A: The revised Administrative Cooperation Directive, agreed by Ministers yesterday, covers a wide scope of income and capital – including most of what is covered by the revised Savings Directive. Therefore, in order to have just one standard of automatic exchange and to avoid legislative overlaps, the Commission will now consider the repeal of the Savings Directive. Coordination of the likely repeal of the Savings Directive with the introduction of the revised Directive on Administrative Cooperation will ensure that we do not create or leave any loopholes for tax evaders. The Administrative Cooperation Directive is comprehensive and largely covers all areas that had previously been covered by the Savings Directive.”

If this happens then the DAC, we understand, is likely to adopt the role of the old EUSTD, as regards extending transparency to the third countries.
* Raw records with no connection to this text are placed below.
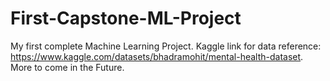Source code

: # First-Capstone-ML-Project
My first complete Machine Learning Project.
Kaggle link for data reference: https://www.kaggle.com/datasets/bhadramohit/mental-health-dataset.
More to come in the Future. 

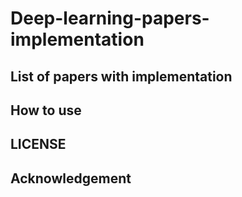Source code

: # Deep-learning-papers-implementation

## List of papers with implementation


## How to use

## LICENSE

## Acknowledgement


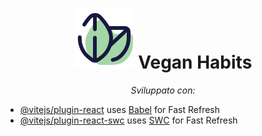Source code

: <h1 align="center">
  <img src="https://github.com/Pgalli992/s21_react/blob/main/src/assets/icons/logo.png" />
  Vegan Habits
</h1>
<p align="center">
  <em>Sviluppato con:</em>
</p>

<p align="center">
  
</p>

- [@vitejs/plugin-react](https://github.com/vitejs/vite-plugin-react/blob/main/packages/plugin-react/README.md) uses [Babel](https://babeljs.io/) for Fast Refresh
- [@vitejs/plugin-react-swc](https://github.com/vitejs/vite-plugin-react-swc) uses [SWC](https://swc.rs/) for Fast Refresh
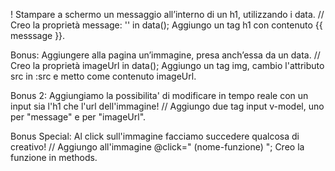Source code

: ! Stampare a schermo un messaggio all’interno di un h1, utilizzando i data.
// Creo la proprietà message: '' in data();
    Aggiungo un tag h1 con contenuto {{ messsage }}.

Bonus:
Aggiungere alla pagina un’immagine, presa anch’essa da un data.
// Creo la proprietà imageUrl in data();
    Aggiungo un tag img, cambio l'attributo src in :src e metto come contenuto imageUrl.

Bonus 2:
Aggiungiamo la possibilita' di modificare in tempo reale con un input sia l'h1 che l'url dell'immagine!
// Aggiungo due tag input v-model, uno per "message" e per "imageUrl".

Bonus Special:
Al click sull'immagine facciamo succedere qualcosa di creativo!
// Aggiungo all'immagine @click=" (nome-funzione) ";
    Creo la funzione in methods.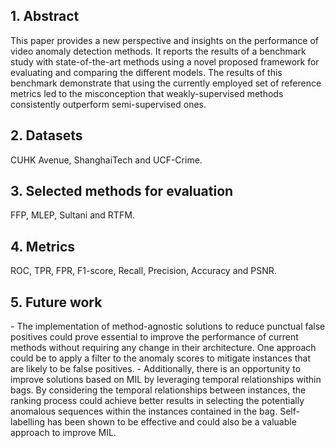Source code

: <h2>1. Abstract</h2>
This paper provides a new perspective and insights on the performance of video anomaly detection methods. It reports the results of a benchmark study with state-of-the-art methods using a novel proposed framework for evaluating and comparing the different models. The results of this benchmark demonstrate that using the currently employed set of reference metrics led to the misconception that weakly-supervised methods consistently outperform semi-supervised ones.
<h2>2. Datasets</h2>
CUHK Avenue, ShanghaiTech and UCF-Crime.
<h2>3. Selected methods for evaluation</h2>
FFP, MLEP, Sultani and RTFM.
<h2>4. Metrics</h2>
ROC, TPR, FPR, F1-score, Recall, Precision, Accuracy and PSNR.
<h2>5. Future work</h2>
- The implementation of method-agnostic solutions to reduce punctual false positives could prove essential to improve the performance of current methods without requiring any change in their architecture. One approach could be to apply a filter to the anomaly scores to mitigate instances that are likely to be false positives.
- Additionally, there is an opportunity to improve solutions based on MIL by leveraging temporal relationships within bags. By considering the temporal relationships between instances, the ranking process could achieve better results in selecting the potentially anomalous sequences within the instances contained in the bag. Self-labelling has been shown to be effective and could also be a valuable approach to improve MIL.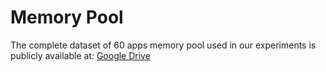 # Memory Pool

The complete dataset of 60 apps memory pool used in our experiments is publicly available at: [Google Drive](https://drive.google.com/drive/folders/1x7sDGJ4R_MmR57kVGi64IWekAAxxqbUV?usp=sharing)
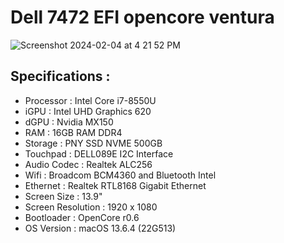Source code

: # Dell 7472 EFI opencore ventura
![Screenshot 2024-02-04 at 4 21 52 PM](https://github.com/tolkien404/Dell-7472-EFI-opencore-ventura/assets/11708092/0a52a1f4-d56c-4792-892f-b30a9f00be05)

## Specifications :
- Processor : Intel Core i7-8550U
- iGPU : Intel UHD Graphics 620
- dGPU : Nvidia MX150
- RAM : 16GB RAM DDR4
- Storage : PNY SSD NVME 500GB
- Touchpad : DELL089E I2C Interface
- Audio Codec : Realtek ALC256
- Wifi : Broadcom BCM4360 and Bluetooth Intel
- Ethernet : Realtek RTL8168 Gigabit Ethernet
- Screen Size : 13.9"
- Screen Resolution : 1920 x 1080
- Bootloader : OpenCore r0.6
- OS Version : macOS 13.6.4 (22G513)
So it seems that things are in flux, and there may be some disagreements going on in there.

To be clear: the DAC covers a number of categories of income that aren’t covered, or aren’t adequately covered, by the OECD, so it adds value.

For the record, as regards another transparency scheme, the U.S. Foreign Account Tax Compliance Act (FATCA,) Moscovici added:

“we hope we [will] move forwards to agreement with third countries for full automatic information exchange with the EU, while in parallel we will be implementing the agreements that we just signed with the United States of America”

This statement by Moscovici raises question about the EU’s willingness to treat the US as another ‘third country’ to which to extend the information exchange system: we have in the past pointed fingers at Swiss chicanery by trying to wriggle out of this via various schemes such as cherry-picking countries to exchange information with. But we worry that the United States is, while hungry for other countries to provide it with data, much more reluctant to provide reciprocal data to other countries, raising the spectre of a large, rather monopolistic and still secretive offshore monster emerging on that side of the Atlantic.

Read more about Tax Haven USA here.

It is high time that the rhetoric that’s being applied to the likes of Switzerland is directed towards the United States.